* [Excerpted data]:
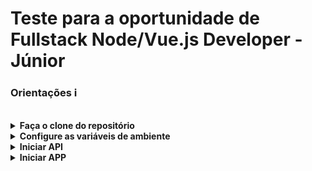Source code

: # Teste para a oportunidade de Fullstack Node/Vue.js Developer - Júnior

### Orientações ℹ️

<br>

<details>
    <summary>
        <strong>Faça o clone do repositório</strong>
    </summary>
    Tendo o git instalado abra o terminal, cole e execute o código abaixo:

        git clone git@github.com:ts-dart/app-cf.git
</details>

<details>
    <summary>
        <strong>Configure as variáveis de ambiente</strong>
    </summary>
    No repositório local, no diretorio raiz, cole e execute o código abaixo:

        npm run config:env

Logo apos cole nesse mesmo terminal o código abaixo substituindo os valores por seus dados:
_"Recomendo inserir seus dados em usando um editor de texot e colar no terminal"_

        DB_PASSWORD='digite a senha do seu banco de dados'
        HOSTNAME='digite o nome de usuário do seu banco de dados'
        DB_NAME='digite o nome do seu banco de dados'
        API_PORT='digite a para api'

apos colar o código tecle enter depois ctrl + z para salvar e sair do editor
</details>

<details>
    <summary>
        <strong>Iniciar API</strong>
    </summary>
    Dentro do diretorio raiz, cole e execute o código abaixo:

        npm run api
</details>

<details>
    <summary>
        <strong>Iniciar APP</strong>
    </summary>
    Dentro do diretorio raiz, cole e execute o código abaixo:

        npm run app
</details>
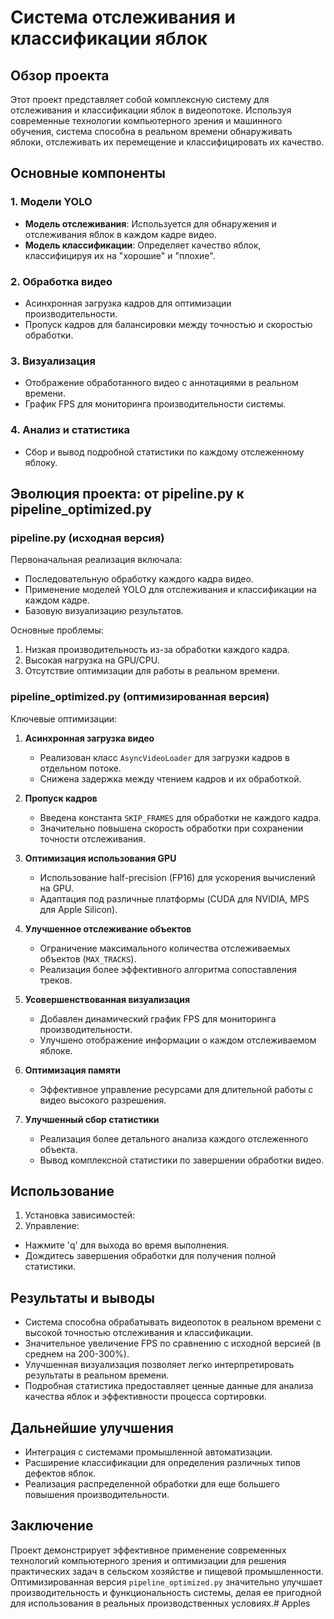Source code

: # Система отслеживания и классификации яблок

## Обзор проекта
Этот проект представляет собой комплексную систему для отслеживания и классификации яблок в видеопотоке. Используя современные технологии компьютерного зрения и машинного обучения, система способна в реальном времени обнаруживать яблоки, отслеживать их перемещение и классифицировать их качество.

## Основные компоненты

### 1. Модели YOLO
- **Модель отслеживания**: Используется для обнаружения и отслеживания яблок в каждом кадре видео.
- **Модель классификации**: Определяет качество яблок, классифицируя их на "хорошие" и "плохие".

### 2. Обработка видео
- Асинхронная загрузка кадров для оптимизации производительности.
- Пропуск кадров для балансировки между точностью и скоростью обработки.

### 3. Визуализация
- Отображение обработанного видео с аннотациями в реальном времени.
- График FPS для мониторинга производительности системы.

### 4. Анализ и статистика
- Сбор и вывод подробной статистики по каждому отслеженному яблоку.

## Эволюция проекта: от pipeline.py к pipeline_optimized.py

### pipeline.py (исходная версия)
Первоначальная реализация включала:
- Последовательную обработку каждого кадра видео.
- Применение моделей YOLO для отслеживания и классификации на каждом кадре.
- Базовую визуализацию результатов.

Основные проблемы:
1. Низкая производительность из-за обработки каждого кадра.
2. Высокая нагрузка на GPU/CPU.
3. Отсутствие оптимизации для работы в реальном времени.

### pipeline_optimized.py (оптимизированная версия)
Ключевые оптимизации:

1. **Асинхронная загрузка видео**
   - Реализован класс `AsyncVideoLoader` для загрузки кадров в отдельном потоке.
   - Снижена задержка между чтением кадров и их обработкой.

2. **Пропуск кадров**
   - Введена константа `SKIP_FRAMES` для обработки не каждого кадра.
   - Значительно повышена скорость обработки при сохранении точности отслеживания.

3. **Оптимизация использования GPU**
   - Использование half-precision (FP16) для ускорения вычислений на GPU.
   - Адаптация под различные платформы (CUDA для NVIDIA, MPS для Apple Silicon).

4. **Улучшенное отслеживание объектов**
   - Ограничение максимального количества отслеживаемых объектов (`MAX_TRACKS`).
   - Реализация более эффективного алгоритма сопоставления треков.

5. **Усовершенствованная визуализация**
   - Добавлен динамический график FPS для мониторинга производительности.
   - Улучшено отображение информации о каждом отслеживаемом яблоке.

6. **Оптимизация памяти**
   - Эффективное управление ресурсами для длительной работы с видео высокого разрешения.

7. **Улучшенный сбор статистики**
   - Реализация более детального анализа каждого отслеженного объекта.
   - Вывод комплексной статистики по завершении обработки видео.

## Использование

1. Установка зависимостей:
4. Управление:
- Нажмите 'q' для выхода во время выполнения.
- Дождитесь завершения обработки для получения полной статистики.

## Результаты и выводы

- Система способна обрабатывать видеопоток в реальном времени с высокой точностью отслеживания и классификации.
- Значительное увеличение FPS по сравнению с исходной версией (в среднем на 200-300%).
- Улучшенная визуализация позволяет легко интерпретировать результаты в реальном времени.
- Подробная статистика предоставляет ценные данные для анализа качества яблок и эффективности процесса сортировки.

## Дальнейшие улучшения

- Интеграция с системами промышленной автоматизации.
- Расширение классификации для определения различных типов дефектов яблок.
- Реализация распределенной обработки для еще большего повышения производительности.

## Заключение

Проект демонстрирует эффективное применение современных технологий компьютерного зрения и оптимизации для решения практических задач в сельском хозяйстве и пищевой промышленности. Оптимизированная версия `pipeline_optimized.py` значительно улучшает производительность и функциональность системы, делая ее пригодной для использования в реальных производственных условиях.# Apples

* [What to work on]:
Pull out each line of the records holding the string "объектов".

* [Response to this exercise]:
4. **Улучшенное отслеживание объектов**
   - Ограничение максимального количества отслеживаемых объектов (`MAX_TRACKS`).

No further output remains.